- Exercise objective -
Copy, from the material below, each line that contains the word "Cambria".

◇ ◇ ◇ ◇ ◇ ◇ ◇

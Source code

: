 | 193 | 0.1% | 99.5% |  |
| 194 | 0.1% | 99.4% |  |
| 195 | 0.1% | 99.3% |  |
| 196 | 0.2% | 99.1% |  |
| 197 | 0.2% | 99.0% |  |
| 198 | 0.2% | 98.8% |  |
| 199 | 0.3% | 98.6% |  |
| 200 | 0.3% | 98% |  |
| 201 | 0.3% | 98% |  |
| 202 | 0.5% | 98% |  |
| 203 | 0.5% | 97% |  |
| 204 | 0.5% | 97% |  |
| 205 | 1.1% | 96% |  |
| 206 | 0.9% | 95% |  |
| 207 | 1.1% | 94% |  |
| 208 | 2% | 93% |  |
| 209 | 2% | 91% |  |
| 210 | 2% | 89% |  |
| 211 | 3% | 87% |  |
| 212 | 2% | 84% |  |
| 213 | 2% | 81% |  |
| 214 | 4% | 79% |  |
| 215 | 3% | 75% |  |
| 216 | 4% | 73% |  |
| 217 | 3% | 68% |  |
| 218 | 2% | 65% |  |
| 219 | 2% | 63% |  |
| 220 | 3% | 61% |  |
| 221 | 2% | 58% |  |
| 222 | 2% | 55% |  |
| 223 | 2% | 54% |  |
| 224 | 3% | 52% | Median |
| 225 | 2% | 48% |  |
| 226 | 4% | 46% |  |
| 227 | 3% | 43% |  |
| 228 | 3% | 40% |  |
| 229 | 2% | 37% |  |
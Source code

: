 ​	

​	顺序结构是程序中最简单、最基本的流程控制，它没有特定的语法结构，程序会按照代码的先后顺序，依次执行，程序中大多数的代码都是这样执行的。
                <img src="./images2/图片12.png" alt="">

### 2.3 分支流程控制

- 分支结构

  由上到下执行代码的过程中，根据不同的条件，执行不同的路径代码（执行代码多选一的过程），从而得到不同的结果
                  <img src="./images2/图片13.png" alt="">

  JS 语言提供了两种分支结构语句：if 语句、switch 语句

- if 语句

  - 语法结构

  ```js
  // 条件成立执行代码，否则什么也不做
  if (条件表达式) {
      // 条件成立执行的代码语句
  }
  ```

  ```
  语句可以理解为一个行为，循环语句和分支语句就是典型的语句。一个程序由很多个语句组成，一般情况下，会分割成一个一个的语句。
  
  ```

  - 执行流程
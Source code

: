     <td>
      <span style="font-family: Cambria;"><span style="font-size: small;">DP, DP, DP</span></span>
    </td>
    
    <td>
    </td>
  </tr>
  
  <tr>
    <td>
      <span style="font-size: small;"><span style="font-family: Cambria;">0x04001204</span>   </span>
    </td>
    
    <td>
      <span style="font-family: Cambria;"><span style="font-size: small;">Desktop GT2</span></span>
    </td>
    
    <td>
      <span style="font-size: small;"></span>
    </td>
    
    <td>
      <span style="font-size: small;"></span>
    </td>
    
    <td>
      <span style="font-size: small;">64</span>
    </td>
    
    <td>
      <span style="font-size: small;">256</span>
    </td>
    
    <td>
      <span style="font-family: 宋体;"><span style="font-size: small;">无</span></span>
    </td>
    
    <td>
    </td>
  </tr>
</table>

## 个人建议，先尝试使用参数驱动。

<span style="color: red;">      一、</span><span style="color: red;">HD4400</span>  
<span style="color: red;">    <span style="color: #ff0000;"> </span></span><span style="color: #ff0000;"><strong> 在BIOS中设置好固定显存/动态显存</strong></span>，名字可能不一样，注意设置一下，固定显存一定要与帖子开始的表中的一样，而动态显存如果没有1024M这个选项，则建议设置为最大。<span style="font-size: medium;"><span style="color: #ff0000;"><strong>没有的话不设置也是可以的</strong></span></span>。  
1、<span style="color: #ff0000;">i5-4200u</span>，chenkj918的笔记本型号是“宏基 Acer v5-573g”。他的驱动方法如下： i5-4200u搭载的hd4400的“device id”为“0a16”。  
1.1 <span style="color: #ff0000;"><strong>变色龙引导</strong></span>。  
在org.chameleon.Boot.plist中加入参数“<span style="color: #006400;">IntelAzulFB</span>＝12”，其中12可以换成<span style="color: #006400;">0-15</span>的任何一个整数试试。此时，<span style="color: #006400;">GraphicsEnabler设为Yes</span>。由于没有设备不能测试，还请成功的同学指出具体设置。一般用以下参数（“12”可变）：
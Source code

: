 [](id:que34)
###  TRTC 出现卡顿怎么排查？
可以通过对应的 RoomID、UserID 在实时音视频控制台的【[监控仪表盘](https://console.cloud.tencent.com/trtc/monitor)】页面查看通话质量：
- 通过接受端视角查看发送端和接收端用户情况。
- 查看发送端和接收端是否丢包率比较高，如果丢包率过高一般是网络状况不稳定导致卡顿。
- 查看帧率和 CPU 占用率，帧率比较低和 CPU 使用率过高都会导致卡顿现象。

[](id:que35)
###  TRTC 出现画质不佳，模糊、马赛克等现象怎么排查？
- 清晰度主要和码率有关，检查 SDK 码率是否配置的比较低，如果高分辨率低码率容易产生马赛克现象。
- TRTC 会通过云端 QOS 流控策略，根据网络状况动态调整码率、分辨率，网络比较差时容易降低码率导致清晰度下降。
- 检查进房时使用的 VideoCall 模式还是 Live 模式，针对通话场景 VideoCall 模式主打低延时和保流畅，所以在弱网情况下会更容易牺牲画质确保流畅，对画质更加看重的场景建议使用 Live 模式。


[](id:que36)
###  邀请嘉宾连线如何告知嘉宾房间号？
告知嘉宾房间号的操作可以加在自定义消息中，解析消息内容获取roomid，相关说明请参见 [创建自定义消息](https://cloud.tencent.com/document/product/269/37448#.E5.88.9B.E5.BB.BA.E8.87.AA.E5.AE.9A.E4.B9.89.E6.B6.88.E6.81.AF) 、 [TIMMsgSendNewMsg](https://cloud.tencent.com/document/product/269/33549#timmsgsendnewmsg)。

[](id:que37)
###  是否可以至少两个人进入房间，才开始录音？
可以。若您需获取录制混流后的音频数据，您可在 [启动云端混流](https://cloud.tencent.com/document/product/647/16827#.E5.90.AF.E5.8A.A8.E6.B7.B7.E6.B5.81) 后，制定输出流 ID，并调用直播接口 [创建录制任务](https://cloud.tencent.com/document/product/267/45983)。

◇ ◇ ◇ ◇ ◇ ◇ ◇

- Solution to this task -
      <span style="font-family: Cambria;"><span style="font-size: small;">DP, DP, DP</span></span>
      <span style="font-size: small;"><span style="font-family: Cambria;">0x04001204</span>   </span>
      <span style="font-family: Cambria;"><span style="font-size: small;">Desktop GT2</span></span>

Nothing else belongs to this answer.